My wife and I recently bought a lawn tractor from a major big box retail store. It should have been a fun, easy experience, but it turned into a headache. The salesperson who was trying to help us with our purchase was repeatedly interrupted by other store personnel who had a wide variety of problems or questions. At times, other coworkers would interrupt just because they needed to use the young lady’s computer terminal. (Apparently, we were invisible customers or our near-$2,000 purchase was not as important as the other person’s issue.)
Then the clerk could not find the item in the store (even though we were able to establish, online, from home, that they had two in stock). She couldn’t find a SKU number in her terminal (even though it was on the print-out we had created from the store’s website). And before we knew it, a transaction that should have taken 10 to 15 minutes ended up taking nearly 90 minutes.
So whose fault is all this? Well, I’d start with the store manager… whom, when we asked, was too busy to come help because he was in a department head meeting.
As customers, we had done our research online, and all of the prep work was in our hands when we walked into the store. We could have purchased the product just as easy—perhaps more easily—if we had just bought the item online. Granted, we would not have received personal service… but in hindsight, zero customer service would have been an upgrade compared to the horrible service we received.
We all have stories to tell about a transaction that did not go well… where it seemed like someone just wants to make it a pain in the neck for you to give them your money. The question is, how many of your customers have stories like that where your company plays the role of the villain?
Any of the issues in my lead paragraph here could be attributed to one of three things: Poor policies, poor execution, and ultimately, poor management.
It’s the manager’s job of a retail store to make sure every employee knows that the customer is job #1. (Neither the interrupting employees nor the meeting-bound manager understood that in our experience above.) It is the manager’s job to make sure that computer systems do more than just keep the shelves stocked… but that they also help connect customers with the products they want to buy.
As a manager, have you ever cast yourself in the role of customer, and walked through the purchase process to see what the experience is like?

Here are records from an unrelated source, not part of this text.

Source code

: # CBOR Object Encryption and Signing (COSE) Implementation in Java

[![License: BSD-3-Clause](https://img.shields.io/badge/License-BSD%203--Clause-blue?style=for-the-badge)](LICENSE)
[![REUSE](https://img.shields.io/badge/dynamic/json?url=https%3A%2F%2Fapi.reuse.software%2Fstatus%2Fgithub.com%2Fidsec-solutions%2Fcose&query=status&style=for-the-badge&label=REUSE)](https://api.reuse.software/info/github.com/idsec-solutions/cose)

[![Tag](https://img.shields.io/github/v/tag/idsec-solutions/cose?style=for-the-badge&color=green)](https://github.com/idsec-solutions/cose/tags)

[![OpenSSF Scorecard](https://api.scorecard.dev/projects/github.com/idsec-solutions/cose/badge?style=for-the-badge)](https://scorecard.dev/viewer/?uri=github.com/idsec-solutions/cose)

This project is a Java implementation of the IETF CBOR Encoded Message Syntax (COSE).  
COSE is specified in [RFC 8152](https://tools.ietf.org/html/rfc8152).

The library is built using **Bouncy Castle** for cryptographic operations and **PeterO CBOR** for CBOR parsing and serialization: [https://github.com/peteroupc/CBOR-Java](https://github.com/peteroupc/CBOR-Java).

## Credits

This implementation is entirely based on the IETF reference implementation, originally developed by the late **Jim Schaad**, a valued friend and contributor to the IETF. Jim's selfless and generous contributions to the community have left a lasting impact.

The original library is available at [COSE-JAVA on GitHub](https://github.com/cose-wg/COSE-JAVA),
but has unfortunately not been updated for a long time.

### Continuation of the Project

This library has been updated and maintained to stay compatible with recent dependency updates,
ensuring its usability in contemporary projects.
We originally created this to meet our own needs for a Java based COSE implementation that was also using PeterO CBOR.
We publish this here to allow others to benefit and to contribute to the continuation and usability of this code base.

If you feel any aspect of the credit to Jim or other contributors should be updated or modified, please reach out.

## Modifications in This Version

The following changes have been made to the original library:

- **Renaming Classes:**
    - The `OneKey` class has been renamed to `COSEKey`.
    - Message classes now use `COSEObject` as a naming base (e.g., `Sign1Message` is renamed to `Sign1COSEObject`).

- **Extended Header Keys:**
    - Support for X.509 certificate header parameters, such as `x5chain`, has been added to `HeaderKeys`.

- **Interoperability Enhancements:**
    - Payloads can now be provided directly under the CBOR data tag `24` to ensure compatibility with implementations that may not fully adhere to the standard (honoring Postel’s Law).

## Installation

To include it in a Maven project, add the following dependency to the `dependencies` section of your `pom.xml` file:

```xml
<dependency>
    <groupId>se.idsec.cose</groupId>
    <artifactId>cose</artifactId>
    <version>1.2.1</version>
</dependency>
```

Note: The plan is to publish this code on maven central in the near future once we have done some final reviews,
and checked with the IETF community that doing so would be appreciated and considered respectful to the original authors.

Have you ever surveyed your accounts (especially the large and important ones) to ask how your sales and service process could be better?
If (when) you field calls from frustrated customers, do you just try to put the fire out, or do you take steps to solve the infrastructural issues that could prevent such failures in the future?
When it comes to stories about customer service, we can all remember many times when service has not lived up to the value of the money we spend; times when it seems no service at all would have been better than the service we received. It’s a bit harder to come up with stories about customer service that wowed you… that dazzled you… that compelled you to become a long-term customer of a store.
Great customer service is just like any other great innovation: It is not all that complicated, it just requires that you walk a mile in your customer’s shoes and see the world through their eyes.